- _Stored data_
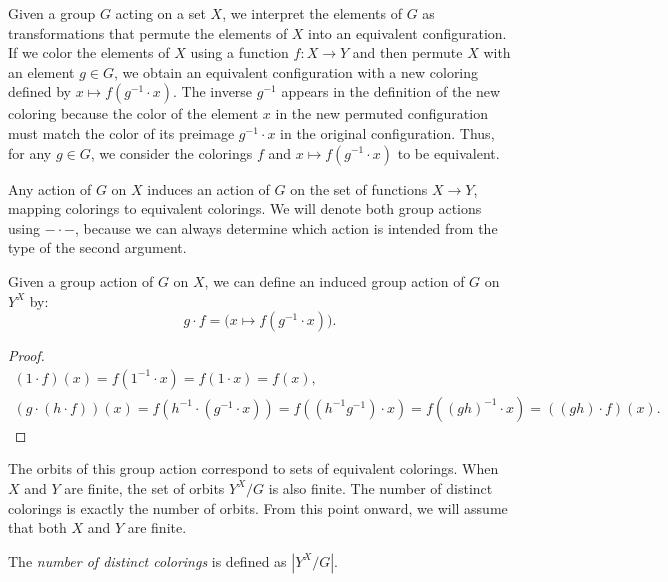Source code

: Given a group $G$ acting on a set $X$, we interpret the elements of $G$ as transformations that permute the elements of $X$ into an equivalent configuration. If we color the elements of $X$ using a function $f : X \to Y$ and then permute $X$ with an element $g \in G$, we obtain an equivalent configuration with a new coloring defined by $x \mapsto f(g^{-1} \cdot x)$. The inverse $g^{-1}$ appears in the definition of the new coloring because the color of the element $x$ in the new permuted configuration must match the color of its preimage $g^{-1} \cdot x$ in the original configuration. Thus, for any $g \in G$, we consider the colorings $f$ and $x \mapsto f(g^{-1} \cdot x)$ to be equivalent.

Any action of $G$ on $X$ induces an action of $G$ on the set of functions $X \to Y$, mapping colorings to equivalent colorings. We will denote both group actions using ${-} \cdot {-}$, because we can always determine which action is intended from the type of the second argument.

\begin{proposition}
  \label{prop:MulActionColorings}
  \leanok
  Given a group action of $G$ on $X$, we can define an induced group action of $G$ on $Y^X$ by:
  \begin{equation*}
    g \cdot f = \big(x \mapsto f(g^{-1} \cdot x)\big).
  \end{equation*}
\end{proposition}

\begin{proof}
  \leanok
  \begin{gather*}
    (1 \cdot f)(x) = f(1^{-1} \cdot x) = f(1 \cdot x) = f(x), \\
    (g \cdot (h \cdot f))(x) = f(h^{-1} \cdot (g^{-1} \cdot x)) = f((h^{-1}g^{-1}) \cdot x) = f((gh)^{-1} \cdot x) = ((gh) \cdot f)(x).
  \end{gather*}
\end{proof}

The orbits of this group action correspond to sets of equivalent colorings. When $X$ and $Y$ are finite, the set of orbits $Y^X/G$ is also finite. The number of distinct colorings is exactly the number of orbits. From this point onward, we will assume that both $X$ and $Y$ are finite.

\begin{definition}
  \label{def:numDistinctColorings}
  \leanok
  The \emph{number of distinct colorings} is defined as $|Y^X/G|$.
\end{definition}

- _What needs to be done_
Restate all of the material word for word, leaving every picture out.

- _Result of the exercise_
Source code

: Given a group $G$ acting on a set $X$, we interpret the elements of $G$ as transformations that permute the elements of $X$ into an equivalent configuration. If we color the elements of $X$ using a function $f : X \to Y$ and then permute $X$ with an element $g \in G$, we obtain an equivalent configuration with a new coloring defined by $x \mapsto f(g^{-1} \cdot x)$. The inverse $g^{-1}$ appears in the definition of the new coloring because the color of the element $x$ in the new permuted configuration must match the color of its preimage $g^{-1} \cdot x$ in the original configuration. Thus, for any $g \in G$, we consider the colorings $f$ and $x \mapsto f(g^{-1} \cdot x)$ to be equivalent.

Any action of $G$ on $X$ induces an action of $G$ on the set of functions $X \to Y$, mapping colorings to equivalent colorings. We will denote both group actions using ${-} \cdot {-}$, because we can always determine which action is intended from the type of the second argument.

\begin{proposition}
  \label{prop:MulActionColorings}
  \leanok
  Given a group action of $G$ on $X$, we can define an induced group action of $G$ on $Y^X$ by:
  \begin{equation*}
    g \cdot f = \big(x \mapsto f(g^{-1} \cdot x)\big).
  \end{equation*}
\end{proposition}

\begin{proof}
  \leanok
  \begin{gather*}
    (1 \cdot f)(x) = f(1^{-1} \cdot x) = f(1 \cdot x) = f(x), \\
    (g \cdot (h \cdot f))(x) = f(h^{-1} \cdot (g^{-1} \cdot x)) = f((h^{-1}g^{-1}) \cdot x) = f((gh)^{-1} \cdot x) = ((gh) \cdot f)(x).
  \end{gather*}
\end{proof}

The orbits of this group action correspond to sets of equivalent colorings. When $X$ and $Y$ are finite, the set of orbits $Y^X/G$ is also finite. The number of distinct colorings is exactly the number of orbits. From this point onward, we will assume that both $X$ and $Y$ are finite.

\begin{definition}
  \label{def:numDistinctColorings}
  \leanok
  The \emph{number of distinct colorings} is defined as $|Y^X/G|$.
\end{definition}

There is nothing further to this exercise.